Knowledge Acquisition from Text

【作者】 王菁华

【导师】 钟义信;

【作者基本信息】 北京邮电大学 , 信号与信息处理, 2008, 博士

【摘要】 人类通过文字来描述世界、表达思想,文本是人类智慧传承的重要媒介。随着知识经济时代的到来,文档知识管理在学术界和企业界引起了广泛关注。但是文档知识管理系统面临着几个重要问题:如何识别文档主题,如何识别文档中心词;如何对用户所关心的内容进行个性化的关键性提示;如何精确返回用户希望得到信息。关键词获取技术和信息抽取技术是文本处理中的重要技术,可以在一定程度上解决上述问题。本文对基于语义词典的单文本关键词获取技术,信息抽取技术中的规则生成机制进行了研究,主要的研究工作和研究成果包括:1)基于语义网络与UW-PageRank算法的词义消歧提出了基于语义网络和UW-PageRank结合的知识词义消歧算法,能够对文档中出现的任何词语(同时包含在知识库内)进行实时消歧处理,不需要语料库,无须训练。针对中文文本,以HowNet为语义知识库,以义原为节点,义原间的相关性为边的权重构造无向赋权网络,表达文本内容。使用UW-PageRank算法评价义原的权重,进而计算义项的权重;对每一个词语来说,权重最高的义项即为其含义。分别采用全文标注试验与SENSEVAL-3评测集对算法进行了评价。
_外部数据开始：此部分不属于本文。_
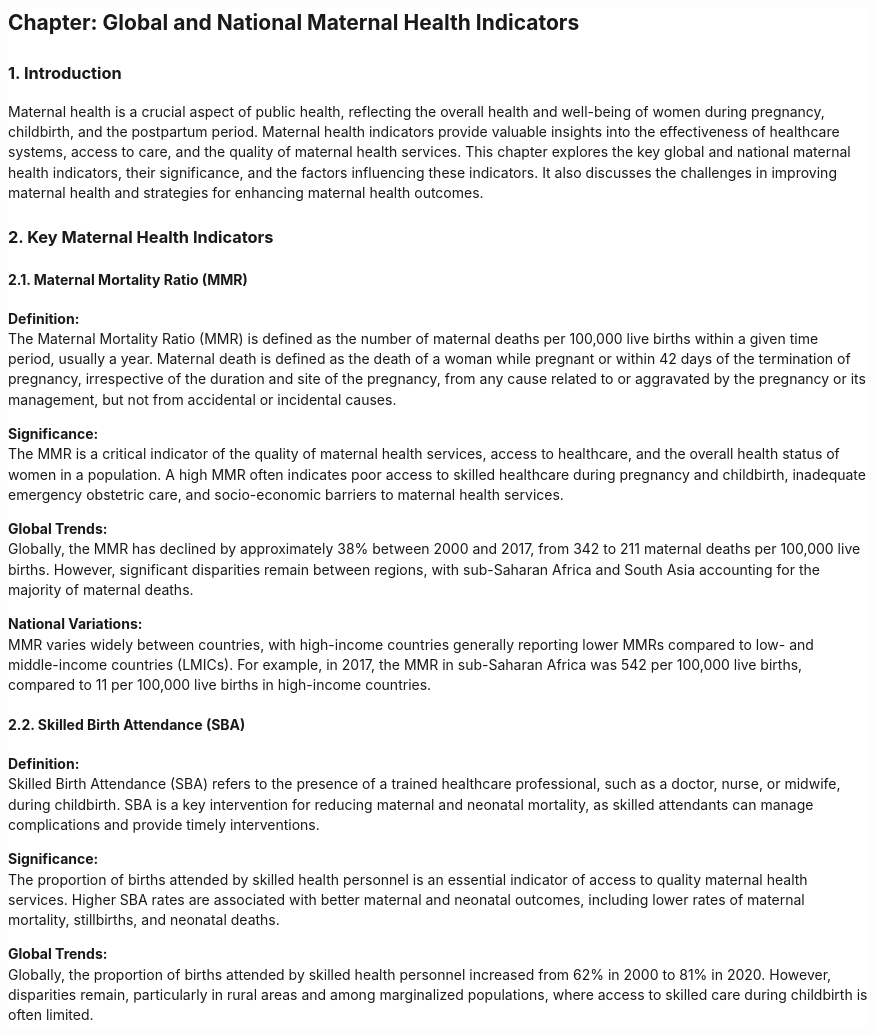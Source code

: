 ## Chapter: Global and National Maternal Health Indicators

### 1. Introduction

Maternal health is a crucial aspect of public health, reflecting the overall health and well-being of women during pregnancy, childbirth, and the postpartum period. Maternal health indicators provide valuable insights into the effectiveness of healthcare systems, access to care, and the quality of maternal health services. This chapter explores the key global and national maternal health indicators, their significance, and the factors influencing these indicators. It also discusses the challenges in improving maternal health and strategies for enhancing maternal health outcomes.

### 2. Key Maternal Health Indicators

#### 2.1. Maternal Mortality Ratio (MMR)

**Definition:**  
The Maternal Mortality Ratio (MMR) is defined as the number of maternal deaths per 100,000 live births within a given time period, usually a year. Maternal death is defined as the death of a woman while pregnant or within 42 days of the termination of pregnancy, irrespective of the duration and site of the pregnancy, from any cause related to or aggravated by the pregnancy or its management, but not from accidental or incidental causes.

**Significance:**  
The MMR is a critical indicator of the quality of maternal health services, access to healthcare, and the overall health status of women in a population. A high MMR often indicates poor access to skilled healthcare during pregnancy and childbirth, inadequate emergency obstetric care, and socio-economic barriers to maternal health services.

**Global Trends:**  
Globally, the MMR has declined by approximately 38% between 2000 and 2017, from 342 to 211 maternal deaths per 100,000 live births. However, significant disparities remain between regions, with sub-Saharan Africa and South Asia accounting for the majority of maternal deaths.

**National Variations:**  
MMR varies widely between countries, with high-income countries generally reporting lower MMRs compared to low- and middle-income countries (LMICs). For example, in 2017, the MMR in sub-Saharan Africa was 542 per 100,000 live births, compared to 11 per 100,000 live births in high-income countries.

#### 2.2. Skilled Birth Attendance (SBA)

**Definition:**  
Skilled Birth Attendance (SBA) refers to the presence of a trained healthcare professional, such as a doctor, nurse, or midwife, during childbirth. SBA is a key intervention for reducing maternal and neonatal mortality, as skilled attendants can manage complications and provide timely interventions.

**Significance:**  
The proportion of births attended by skilled health personnel is an essential indicator of access to quality maternal health services. Higher SBA rates are associated with better maternal and neonatal outcomes, including lower rates of maternal mortality, stillbirths, and neonatal deaths.

**Global Trends:**  
Globally, the proportion of births attended by skilled health personnel increased from 62% in 2000 to 81% in 2020. However, disparities remain, particularly in rural areas and among marginalized populations, where access to skilled care during childbirth is often limited.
针对英文文本,以WordNet为语义知识库,以Synset为节点,Synset间的相关性为边的权重构造无向赋权网络,表达文本内容;使用UW-PageRank算法评价Synset的权重;根据Synset的权重并结合共指词义现象、词义常用性等因素进行词义消歧。在SemCor数据集对算法进行了评测。2)基于语义网络与UW-PageRank算法的关键词抽取提出了基于语义网络与UW-PageRank算法的单文本关键词抽取算法。在词义消歧的基础上,文本中的所有词语都具有确定的词义,对语义网络进行剪裁,去掉词语的其他义项,此时语义网络中的节点即为该词在文本中的义项,然后使用UW-PageRank公式挖掘出重要的词义,其对应的词语即为文本关键词。在对中英文科技论文的手工标注数据集上,与Tf方法进行比较,结果表明了算法的有效性。3)启发式的汉语信息抽取规则生成算法——RGA-CIE提出了一种启发式的汉语信息抽取系统的规则生成算法——RGA-CIE(RuleGeneration Algorithm for Chinese Information Extraction)。采用有监督的自底向上规则学习过程,能够根据中文的特点进行启发式的逐步泛化,同时采用Laplacian~*算子作为评价生成规则的效果。Laplacian~*算子能够很好的平抑覆盖率与准确率的矛盾;采用语义扩展进一步提高规则的覆盖效果。在自主开发的财经新闻信息抽取系统上,对RGA-CIE算法性能进行评测,生成规则的准确率为0.84,召回率为0.82,性能优于手工编制的规则。此外,将信息抽取技术应用于本体的实例获取,在北京旅游信息查询系统(Travelingin Beijing,TBJ)的领域本体构建过程中起了重要的作用。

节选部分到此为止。